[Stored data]
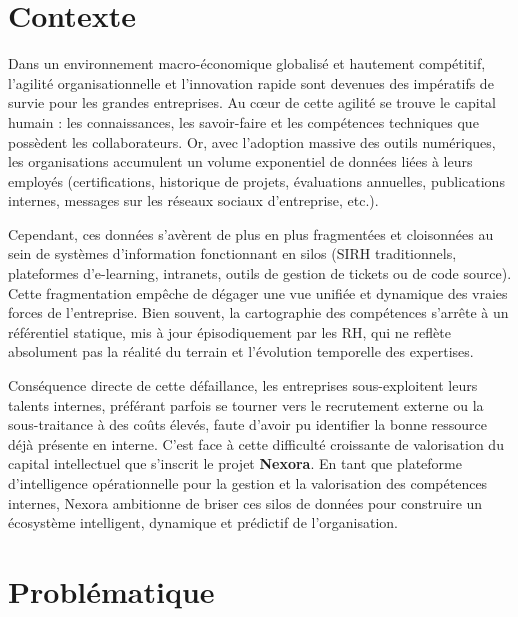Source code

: \documentclass[12pt,a4paper]{article}
\begin{document}
\section{Contexte}

Dans un environnement macro-économique globalisé et hautement compétitif, l'agilité organisationnelle et l'innovation rapide sont devenues des impératifs de survie pour les grandes entreprises. Au cœur de cette agilité se trouve le capital humain : les connaissances, les savoir-faire et les compétences techniques que possèdent les collaborateurs. Or, avec l'adoption massive des outils numériques, les organisations accumulent un volume exponentiel de données liées à leurs employés (certifications, historique de projets, évaluations annuelles, publications internes, messages sur les réseaux sociaux d'entreprise, etc.).

Cependant, ces données s'avèrent de plus en plus fragmentées et cloisonnées au sein de systèmes d'information fonctionnant en silos (SIRH traditionnels, plateformes d'e-learning, intranets, outils de gestion de tickets ou de code source). Cette fragmentation empêche de dégager une vue unifiée et dynamique des vraies forces de l'entreprise. Bien souvent, la cartographie des compétences s'arrête à un référentiel statique, mis à jour épisodiquement par les RH, qui ne reflète absolument pas la réalité du terrain et l'évolution temporelle des expertises. 

Conséquence directe de cette défaillance, les entreprises sous-exploitent leurs talents internes, préférant parfois se tourner vers le recrutement externe ou la sous-traitance à des coûts élevés, faute d'avoir pu identifier la bonne ressource déjà présente en interne. C’est face à cette difficulté croissante de valorisation du capital intellectuel que s'inscrit le projet \textbf{Nexora}. En tant que plateforme d'intelligence opérationnelle pour la gestion et la valorisation des compétences internes, Nexora ambitionne de briser ces silos de données pour construire un écosystème intelligent, dynamique et prédictif de l'organisation.

\section{Problématique}
\end{document}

EXERCISE PROMPT: Each entry above is to be written out exactly. The pictures stay out.

WRITTEN SOLUTION:
Source code

: \documentclass[12pt,a4paper]{article}
\begin{document}
\section{Contexte}

Dans un environnement macro-économique globalisé et hautement compétitif, l'agilité organisationnelle et l'innovation rapide sont devenues des impératifs de survie pour les grandes entreprises. Au cœur de cette agilité se trouve le capital humain : les connaissances, les savoir-faire et les compétences techniques que possèdent les collaborateurs. Or, avec l'adoption massive des outils numériques, les organisations accumulent un volume exponentiel de données liées à leurs employés (certifications, historique de projets, évaluations annuelles, publications internes, messages sur les réseaux sociaux d'entreprise, etc.).

Cependant, ces données s'avèrent de plus en plus fragmentées et cloisonnées au sein de systèmes d'information fonctionnant en silos (SIRH traditionnels, plateformes d'e-learning, intranets, outils de gestion de tickets ou de code source). Cette fragmentation empêche de dégager une vue unifiée et dynamique des vraies forces de l'entreprise. Bien souvent, la cartographie des compétences s'arrête à un référentiel statique, mis à jour épisodiquement par les RH, qui ne reflète absolument pas la réalité du terrain et l'évolution temporelle des expertises. 

Conséquence directe de cette défaillance, les entreprises sous-exploitent leurs talents internes, préférant parfois se tourner vers le recrutement externe ou la sous-traitance à des coûts élevés, faute d'avoir pu identifier la bonne ressource déjà présente en interne. C’est face à cette difficulté croissante de valorisation du capital intellectuel que s'inscrit le projet \textbf{Nexora}. En tant que plateforme d'intelligence opérationnelle pour la gestion et la valorisation des compétences internes, Nexora ambitionne de briser ces silos de données pour construire un écosystème intelligent, dynamique et prédictif de l'organisation.

\section{Problématique}
\end{document}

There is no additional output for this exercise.